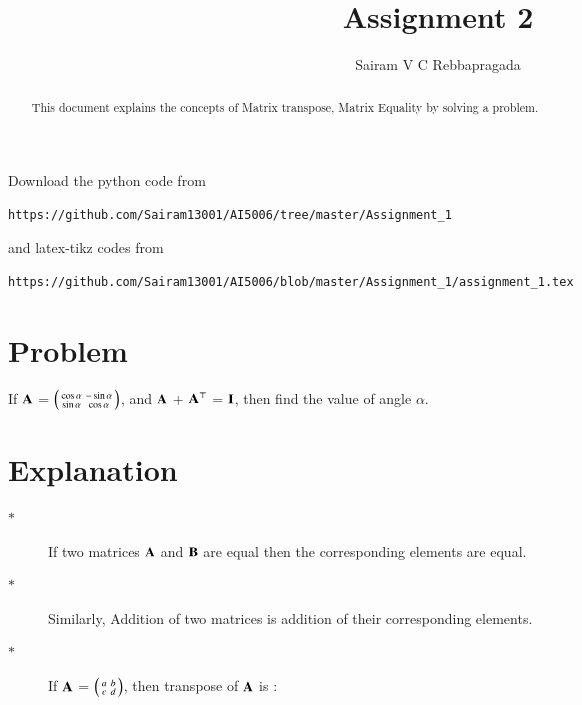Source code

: \documentclass[journal,12pt,twocolumn]{IEEEtran}
\begin{document}
\renewcommand{\thefigure}{\theproblem}
\def\putbox#1#2#3{\makebox[0in][l]{\makebox[#1][l]{}\raisebox{\baselineskip}[0in][0in]{\raisebox{#2}[0in][0in]{#3}}}}
     \def\rightbox#1{\makebox[0in][r]{#1}}
     \def\centbox#1{\makebox[0in]{#1}}
     \def\topbox#1{\raisebox{-\baselineskip}[0in][0in]{#1}}
     \def\midbox#1{\raisebox{-0.5\baselineskip}[0in][0in]{#1}}
\vspace{3cm}
\title{Assignment 2}
\author{Sairam V C Rebbapragada}
\maketitle
\newpage
\bigskip
\renewcommand{\thefigure}{\theenumi}
\renewcommand{\thetable}{\theenumi}
\begin{abstract}
This document explains the concepts of Matrix transpose, Matrix Equality by solving a problem.
\end{abstract}
Download the python code from 
%
\begin{lstlisting}
https://github.com/Sairam13001/AI5006/tree/master/Assignment_1
\end{lstlisting}
%
and latex-tikz codes from 
%
\begin{lstlisting}
https://github.com/Sairam13001/AI5006/blob/master/Assignment_1/assignment_1.tex
\end{lstlisting}
%
\section{Problem}
If $\mathbf{A}$  = $\begin{psmallmatrix} \cos{\alpha} & -\sin{\alpha}\\ \sin{\alpha} & \cos{\alpha} \end{psmallmatrix}$, and $\mathbf{A}$ + $\mathbf{A}^\top$ = $\mathbf{I}$, then find the value of angle $\alpha$.
\section{Explanation}
\begin{description}

  \item[$\ast$ ] If two matrices $\mathbf{A}$ and $\mathbf{B}$ are equal then the corresponding elements are equal.
  \item[$\ast$ ]   Similarly, Addition of two matrices is addition of their corresponding elements.
  \item[$\ast$ ]  If $\mathbf{A}$  = $\begin{psmallmatrix} a & b\\ c & d \end{psmallmatrix}$, then transpose of $\mathbf{A}$ is : 
  
\end{description}
  
\end{document}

────

Without any of the pictures, repeat the entries above word for word.

**Finished exercise:**
Source code

: \documentclass[journal,12pt,twocolumn]{IEEEtran}
\begin{document}
\renewcommand{\thefigure}{\theproblem}
\def\putbox#1#2#3{\makebox[0in][l]{\makebox[#1][l]{}\raisebox{\baselineskip}[0in][0in]{\raisebox{#2}[0in][0in]{#3}}}}
     \def\rightbox#1{\makebox[0in][r]{#1}}
     \def\centbox#1{\makebox[0in]{#1}}
     \def\topbox#1{\raisebox{-\baselineskip}[0in][0in]{#1}}
     \def\midbox#1{\raisebox{-0.5\baselineskip}[0in][0in]{#1}}
\vspace{3cm}
\title{Assignment 2}
\author{Sairam V C Rebbapragada}
\maketitle
\newpage
\bigskip
\renewcommand{\thefigure}{\theenumi}
\renewcommand{\thetable}{\theenumi}
\begin{abstract}
This document explains the concepts of Matrix transpose, Matrix Equality by solving a problem.
\end{abstract}
Download the python code from 
%
\begin{lstlisting}
https://github.com/Sairam13001/AI5006/tree/master/Assignment_1
\end{lstlisting}
%
and latex-tikz codes from 
%
\begin{lstlisting}
https://github.com/Sairam13001/AI5006/blob/master/Assignment_1/assignment_1.tex
\end{lstlisting}
%
\section{Problem}
If $\mathbf{A}$  = $\begin{psmallmatrix} \cos{\alpha} & -\sin{\alpha}\\ \sin{\alpha} & \cos{\alpha} \end{psmallmatrix}$, and $\mathbf{A}$ + $\mathbf{A}^\top$ = $\mathbf{I}$, then find the value of angle $\alpha$.
\section{Explanation}
\begin{description}

  \item[$\ast$ ] If two matrices $\mathbf{A}$ and $\mathbf{B}$ are equal then the corresponding elements are equal.
  \item[$\ast$ ]   Similarly, Addition of two matrices is addition of their corresponding elements.
  \item[$\ast$ ]  If $\mathbf{A}$  = $\begin{psmallmatrix} a & b\\ c & d \end{psmallmatrix}$, then transpose of $\mathbf{A}$ is : 
  
\end{description}
  
\end{document}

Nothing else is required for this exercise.